The first model from British electric vehicle firm Zapp is to debut at the Goodwood Festival of Speed on the 23rd June 2022 – billing the i300 as a ‘high-performance city bike capable of motorcycle levels of performance.’
Set to hit the hill at Goodwood today, the Zapp i300 has been a long time coming. We first covered the bike back in 2018, but the Goodwood appearance marks the bike’s first appearance in public and with reservations now being accepted via the company’s website it looks like the machines will start reaching customers in the not-too-distant future.
The bike’s layout might be that of an urban step-thru scooter, but its performance should come as a surprise to anyone judging it purely on appearances. The company claims the i300 will reach its artificially limited top speed of 60mph in just 4.8 seconds and hits the city speed limit of 30mph in just 2.2 seconds. That’s thanks to a 14kW (peak) electric motor – that’s 18.8hp in old money – with a whopping 433 lb-ft of torque at the wheel, figures that Zapp say put the i300 at the top of its class.
The bike’s futuristic styling, even four years after it was first seen, includes a single-sided swingarm and a front cowl that unusually runs all the way down the forks. That panel – the only body coloured part on the bike – is swappable to let owners change the i300’s look by simply replacing it with an alternative coloured version.
Hidden behind it are upside-down forks, while the cross-drilled front disc and four-pot radial caliper – with dual-channel ABS – hint at the bike’s performance potential. At the back, there’s a single-sided swingarm and a monoshock with preload and rebound adjustment.
The permanent-magnet motor is rated at 9.7hp using the ‘continuous’ measurement that defines its licence category, so despite a peak closer to 20hp the bike falls into learner-legal territory. It drives through a single-speed transmission with a belt to take power to the rear wheel.
Power reaches the motor from a pair of 72-volt lithium-ion batteries, giving a range of 37.2 miles in ‘eco’ mode. Not a lot, but since the batteries can be removed and charged from a normal domestic socket, filling from 20-80% in only 40 minutes, it’s a task that can easily be done at home or work without the need for a purpose-made EV charger. The short range means the batteries are small and relatively light at 6kg each, so lugging them out isn’t too much of a chore. With a weight of 92kg without batteries, the i300 should only amount to 104kg with both in place.
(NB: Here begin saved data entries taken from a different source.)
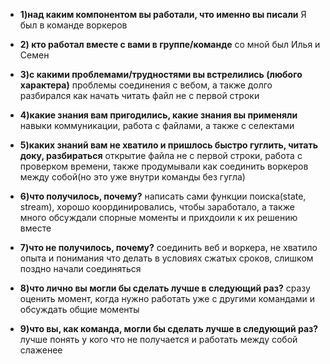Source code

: 
- **1)над каким компонентом вы работали, что именно вы писали**
 Я был в команде воркеров
    

- **2) кто работал вместе с вами в группе/команде**
    со мной был Илья и Семен

- **3)с какими проблемами/трудностями вы встрелились (любого характера)**
    проблемы соединения с вебом, а также долго разбирался как начать читать файл не с первой строки

- **4)какие знания вам пригодились, какие знания вы применяли**
    навыки коммуникации, работа с файлами, а также с селектами

- **5)каких знаний вам не хватило и пришлось быстро гуглить, читать доку, разбираться**
    открытие файла не с первой строки, работа с проверком времени, также продумывали как соединить воркеров между собой(но это уже внутри команды без гугла)

- **6)что получилось, почему?**
    написать сами функции поиска(state, stream), хорошо координировались, чтобы заработало, а также много обсуждали спорные моменты и прихдоили к их решению вместе

- **7)что не получилось, почему?**
    соединить веб и воркера, не хватило опыта и понимания что делать в условиях сжатых сроков, слишком поздно начали соединяться

- **8)что лично вы могли бы сделать лучше в следующий раз?**
    сразу оценить момент, когда нужно работать уже с другими командами и обсуждать общие моменты

- **9)что вы, как команда, могли бы сделать лучше в следующий раз?**
    лучше понять у кого что не получается и работать между собой слаженее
Zapp EV CEO Swin Chatsuwan said: “The Zapp EV i300 isn’t just another electric commuter, it’s a high-performance city bike designed to satisfy the needs of both serious motorcyclists and new riders alike. It is not only high-technology but also accessible and great value-for-money.
“It’s been an incredible journey to date, from the initial concepts of what a performance city bike could be right through to selecting and designing every component. To be able to showcase the finished bike here at Goodwood is an amazing opportunity for an emerging British company like ours and I’m really excited for everyone to see our bike up close.”
Zapp is adopting a direct-sales model rather than relying on a conventional dealer network, so bikes will be delivered to customers by a dedicated fleet of ‘Zappers’ in hybrid vans. The same people will also provide servicing support.
Initially, Zapp is offering four variants. The priciest version – the i300 Carbon Launch Edition – gets composite bodywork, a ‘launch red’ colour, commemorative plaque, a carbon carrier and diamond cut wheels. Just 1000 will be made, with a price of £7995. Next in line is the i300 Carbon at £6995, still with carbon bodywork but without the other extras, and the eco-themed i300 Bio at the same price. The cheapest model is the i300 Ocean, coming in at £5750 (all prices include the £500 Government electric vehicle grant, which is continuing for motorcycles under £10,000 despite being axed for electric cars this month).
With no conventional dealers, Zapp intends to set up test rides via pop-up stores and ‘boutiques’ in London, New York, Paris, Milan, Seoul and Bangkok, with dates to be announced soon after the bike’s Goodwood appearance.